Parallèlement à l’initiative onusienne, Alger a également annoncé l’amorce d’un « dialogue inclusif ». Lors d’une réunion restreinte tenue jeudi dernier à New York, en marge des travaux de l’Assemblée générale des Nations-Unies, le ministre algérien des Affaires étrangères, Ramtane Lamamra, a déclaré que le président algérien Abdelaziz Bouteflika, avait « décidé de lancer une initiative pour amorcer un dialogue national inclusif en Libye devant conduire à la réconciliation nationale et à la consolidation des institutions libyennes ». Selon les autorités algériennes, une délégation du Parlement libyen doit se rendre à Alger dans les prochains jours pour en parler.

Mais pour l’heure, ni l’initiative onusienne, ni celle de l’Algérie n’ont réellement des chances d’aboutir.
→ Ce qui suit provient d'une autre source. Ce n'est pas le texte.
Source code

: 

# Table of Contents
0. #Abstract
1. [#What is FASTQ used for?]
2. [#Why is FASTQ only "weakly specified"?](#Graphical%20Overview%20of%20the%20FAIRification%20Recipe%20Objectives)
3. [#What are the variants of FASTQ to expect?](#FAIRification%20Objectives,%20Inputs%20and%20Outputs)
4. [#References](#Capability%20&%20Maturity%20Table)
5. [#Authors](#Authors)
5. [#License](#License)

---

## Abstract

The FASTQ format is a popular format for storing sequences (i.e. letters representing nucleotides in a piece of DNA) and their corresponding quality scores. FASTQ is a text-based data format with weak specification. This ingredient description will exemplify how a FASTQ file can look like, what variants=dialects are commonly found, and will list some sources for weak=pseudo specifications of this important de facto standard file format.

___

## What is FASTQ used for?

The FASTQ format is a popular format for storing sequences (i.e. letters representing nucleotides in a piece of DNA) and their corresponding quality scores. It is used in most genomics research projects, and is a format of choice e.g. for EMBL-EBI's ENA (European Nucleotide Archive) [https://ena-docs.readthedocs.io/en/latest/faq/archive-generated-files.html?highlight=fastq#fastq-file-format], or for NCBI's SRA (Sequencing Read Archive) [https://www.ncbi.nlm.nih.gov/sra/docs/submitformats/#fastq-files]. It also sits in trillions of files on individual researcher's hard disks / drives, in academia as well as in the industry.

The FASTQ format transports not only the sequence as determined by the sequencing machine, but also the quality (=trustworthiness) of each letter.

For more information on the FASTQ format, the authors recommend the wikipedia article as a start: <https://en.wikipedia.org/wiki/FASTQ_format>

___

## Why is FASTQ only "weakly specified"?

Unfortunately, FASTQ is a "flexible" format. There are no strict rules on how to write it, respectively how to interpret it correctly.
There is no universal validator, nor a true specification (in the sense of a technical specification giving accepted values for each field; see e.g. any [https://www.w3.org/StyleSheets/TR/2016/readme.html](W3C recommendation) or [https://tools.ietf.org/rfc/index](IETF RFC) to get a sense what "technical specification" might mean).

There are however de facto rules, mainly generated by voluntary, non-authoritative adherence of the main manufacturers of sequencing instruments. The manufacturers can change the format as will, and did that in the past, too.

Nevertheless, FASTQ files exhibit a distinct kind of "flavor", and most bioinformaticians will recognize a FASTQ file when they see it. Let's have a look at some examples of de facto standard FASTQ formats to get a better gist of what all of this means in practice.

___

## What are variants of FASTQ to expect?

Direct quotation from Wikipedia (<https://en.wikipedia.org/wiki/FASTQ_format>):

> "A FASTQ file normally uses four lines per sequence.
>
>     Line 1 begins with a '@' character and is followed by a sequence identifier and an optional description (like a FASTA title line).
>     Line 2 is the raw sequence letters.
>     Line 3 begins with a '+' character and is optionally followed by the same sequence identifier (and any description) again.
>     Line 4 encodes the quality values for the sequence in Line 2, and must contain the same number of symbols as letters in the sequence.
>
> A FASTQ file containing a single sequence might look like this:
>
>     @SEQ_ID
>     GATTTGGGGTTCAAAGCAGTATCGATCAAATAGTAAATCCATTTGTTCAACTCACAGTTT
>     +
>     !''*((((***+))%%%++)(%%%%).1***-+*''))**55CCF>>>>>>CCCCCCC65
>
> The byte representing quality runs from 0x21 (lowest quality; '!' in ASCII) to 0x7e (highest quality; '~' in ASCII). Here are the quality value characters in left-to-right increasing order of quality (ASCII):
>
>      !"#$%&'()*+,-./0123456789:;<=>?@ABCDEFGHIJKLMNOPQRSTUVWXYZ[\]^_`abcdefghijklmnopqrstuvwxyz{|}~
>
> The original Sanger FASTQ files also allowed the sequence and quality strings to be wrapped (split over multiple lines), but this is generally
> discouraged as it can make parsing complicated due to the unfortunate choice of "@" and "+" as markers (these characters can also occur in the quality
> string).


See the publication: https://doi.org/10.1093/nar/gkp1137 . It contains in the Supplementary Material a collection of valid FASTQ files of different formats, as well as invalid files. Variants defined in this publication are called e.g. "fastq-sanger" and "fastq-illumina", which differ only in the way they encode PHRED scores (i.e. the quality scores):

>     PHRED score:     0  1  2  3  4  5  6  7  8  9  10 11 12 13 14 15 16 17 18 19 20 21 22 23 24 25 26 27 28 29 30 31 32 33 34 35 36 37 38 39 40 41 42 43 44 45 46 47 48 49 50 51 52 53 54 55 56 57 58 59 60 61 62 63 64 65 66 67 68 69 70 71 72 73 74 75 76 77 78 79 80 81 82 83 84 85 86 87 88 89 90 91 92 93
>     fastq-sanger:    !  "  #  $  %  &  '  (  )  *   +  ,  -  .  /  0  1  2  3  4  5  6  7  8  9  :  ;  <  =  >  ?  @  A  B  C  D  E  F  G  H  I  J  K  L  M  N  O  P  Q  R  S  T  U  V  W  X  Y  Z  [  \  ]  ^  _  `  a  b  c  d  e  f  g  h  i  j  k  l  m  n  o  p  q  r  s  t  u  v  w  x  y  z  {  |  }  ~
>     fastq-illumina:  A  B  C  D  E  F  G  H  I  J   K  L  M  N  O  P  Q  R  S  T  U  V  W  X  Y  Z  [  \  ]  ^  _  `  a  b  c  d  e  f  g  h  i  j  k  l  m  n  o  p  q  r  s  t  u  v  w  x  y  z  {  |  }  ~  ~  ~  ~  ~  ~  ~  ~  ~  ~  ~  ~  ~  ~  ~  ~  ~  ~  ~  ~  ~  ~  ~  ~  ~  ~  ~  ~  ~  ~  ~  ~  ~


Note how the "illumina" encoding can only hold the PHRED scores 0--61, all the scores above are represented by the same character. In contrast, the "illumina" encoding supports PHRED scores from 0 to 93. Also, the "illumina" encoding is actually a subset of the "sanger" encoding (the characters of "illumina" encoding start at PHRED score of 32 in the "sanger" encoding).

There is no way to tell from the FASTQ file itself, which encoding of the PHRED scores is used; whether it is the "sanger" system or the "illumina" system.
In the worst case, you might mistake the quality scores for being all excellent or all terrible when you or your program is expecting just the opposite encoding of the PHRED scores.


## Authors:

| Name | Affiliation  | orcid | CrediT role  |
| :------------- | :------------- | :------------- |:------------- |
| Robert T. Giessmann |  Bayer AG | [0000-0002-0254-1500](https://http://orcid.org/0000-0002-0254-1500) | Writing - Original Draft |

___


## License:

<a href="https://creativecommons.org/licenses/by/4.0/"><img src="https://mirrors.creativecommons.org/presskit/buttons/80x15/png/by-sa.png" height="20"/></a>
Alors que toutes les voix s’élèvent pour une solution diplomatique à la crise libyenne, la Libye, elle, a demandé samedi au reste du monde de lui fournir davantage d’armes pour restaurer la sécurité sur son territoire et rebâtir ses institutions, sans quoi le pays devrait « affronter seul le terrorisme ». A la tribune de l’Assemblée générale de l’Onu, Aguila Saleh Iissa, président de la Chambre des représentants libyenne, a lancé: « Ignorer le terrorisme en Libye n’est plus acceptable. La communauté internationale doit, soit se tenir aux côtés des autorités légitimement élues, (...) soit dire très clairement que la Libye doit affronter seule le terrorisme ».

En fait, ce que veulent les Libyens, c’est un appui déclaré, une aide militaire mais surtout pas une intervention militaire. Certes, une opération militaire n’est pas du tout d’actualité pour le moment. Il n’en demeure pas moins que certains pays, notamment la France, s’y préparent déjà. Récemment, le ministre français de la Défense Jean-Yves Le Drian, avait annoncé que face à la dégradation de la situation sécuritaire libyenne, la France devait « agir » et « mobiliser la communauté internationale » en Libye. Selon les analystes, même si l’on assure, à Paris, qu’il n’existe pour l’heure aucun plan d’attaque, la France sait que tôt ou tard, il faudra intervenir militairement. Mais, pour Paris, l’enjeu est de ne pas y aller seul. Et de ne pas répéter les erreurs de 2011.